━━━ Supplied data ━━━

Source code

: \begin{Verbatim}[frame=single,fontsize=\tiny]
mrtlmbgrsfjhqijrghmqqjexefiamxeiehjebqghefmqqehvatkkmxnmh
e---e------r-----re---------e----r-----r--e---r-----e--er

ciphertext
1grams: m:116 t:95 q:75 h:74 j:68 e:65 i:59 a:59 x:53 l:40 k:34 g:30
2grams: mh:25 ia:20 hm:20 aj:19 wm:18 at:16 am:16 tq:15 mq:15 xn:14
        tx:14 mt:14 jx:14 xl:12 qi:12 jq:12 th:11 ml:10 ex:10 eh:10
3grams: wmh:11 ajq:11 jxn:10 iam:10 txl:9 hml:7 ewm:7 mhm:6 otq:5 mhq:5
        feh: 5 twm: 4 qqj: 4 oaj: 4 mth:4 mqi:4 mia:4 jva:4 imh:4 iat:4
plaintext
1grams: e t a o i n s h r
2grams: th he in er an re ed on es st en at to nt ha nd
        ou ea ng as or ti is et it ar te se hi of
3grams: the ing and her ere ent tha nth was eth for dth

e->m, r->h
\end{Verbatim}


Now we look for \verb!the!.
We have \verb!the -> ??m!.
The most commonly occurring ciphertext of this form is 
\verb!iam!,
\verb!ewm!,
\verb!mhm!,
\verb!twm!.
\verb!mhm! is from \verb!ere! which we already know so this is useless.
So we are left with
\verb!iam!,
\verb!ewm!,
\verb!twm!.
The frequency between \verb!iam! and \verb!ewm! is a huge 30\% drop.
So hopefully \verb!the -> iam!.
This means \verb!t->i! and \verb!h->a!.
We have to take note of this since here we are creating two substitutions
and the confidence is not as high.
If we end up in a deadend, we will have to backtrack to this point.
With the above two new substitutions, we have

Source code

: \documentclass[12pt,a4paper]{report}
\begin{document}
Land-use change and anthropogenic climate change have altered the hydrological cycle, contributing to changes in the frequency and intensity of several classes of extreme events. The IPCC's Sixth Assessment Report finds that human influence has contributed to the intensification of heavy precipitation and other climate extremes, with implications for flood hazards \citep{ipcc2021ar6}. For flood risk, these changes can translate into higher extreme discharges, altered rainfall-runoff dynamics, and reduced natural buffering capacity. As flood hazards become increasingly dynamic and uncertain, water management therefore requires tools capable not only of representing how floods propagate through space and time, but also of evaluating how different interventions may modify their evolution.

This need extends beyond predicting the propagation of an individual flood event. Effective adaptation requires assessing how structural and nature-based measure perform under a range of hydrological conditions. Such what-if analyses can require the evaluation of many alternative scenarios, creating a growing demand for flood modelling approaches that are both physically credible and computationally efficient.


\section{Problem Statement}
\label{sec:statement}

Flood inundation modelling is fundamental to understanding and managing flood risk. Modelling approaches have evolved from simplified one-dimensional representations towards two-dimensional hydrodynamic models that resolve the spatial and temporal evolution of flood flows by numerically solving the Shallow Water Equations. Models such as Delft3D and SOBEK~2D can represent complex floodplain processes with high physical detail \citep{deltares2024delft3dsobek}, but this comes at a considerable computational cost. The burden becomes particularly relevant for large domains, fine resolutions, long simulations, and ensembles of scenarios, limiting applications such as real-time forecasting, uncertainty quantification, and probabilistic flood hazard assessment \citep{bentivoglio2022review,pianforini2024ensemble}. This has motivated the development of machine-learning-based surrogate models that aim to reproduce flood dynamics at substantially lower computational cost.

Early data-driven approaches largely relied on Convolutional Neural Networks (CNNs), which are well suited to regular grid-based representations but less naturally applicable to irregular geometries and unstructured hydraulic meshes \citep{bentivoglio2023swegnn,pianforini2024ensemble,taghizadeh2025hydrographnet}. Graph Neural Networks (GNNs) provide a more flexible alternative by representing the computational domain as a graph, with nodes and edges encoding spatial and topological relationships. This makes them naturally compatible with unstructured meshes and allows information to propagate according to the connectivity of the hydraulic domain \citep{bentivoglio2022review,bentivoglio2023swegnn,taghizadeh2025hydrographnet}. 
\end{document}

━━━

→ The task
Without changing anything, quote the lines from the top of the data to the line that contains "2grams: mh:25 ia:20", including that line.

→ Answer
Source code

: \begin{Verbatim}[frame=single,fontsize=\tiny]
mrtlmbgrsfjhqijrghmqqjexefiamxeiehjebqghefmqqehvatkkmxnmh
e---e------r-----re---------e----r-----r--e---r-----e--er

ciphertext
1grams: m:116 t:95 q:75 h:74 j:68 e:65 i:59 a:59 x:53 l:40 k:34 g:30
2grams: mh:25 ia:20 hm:20 aj:19 wm:18 at:16 am:16 tq:15 mq:15 xn:14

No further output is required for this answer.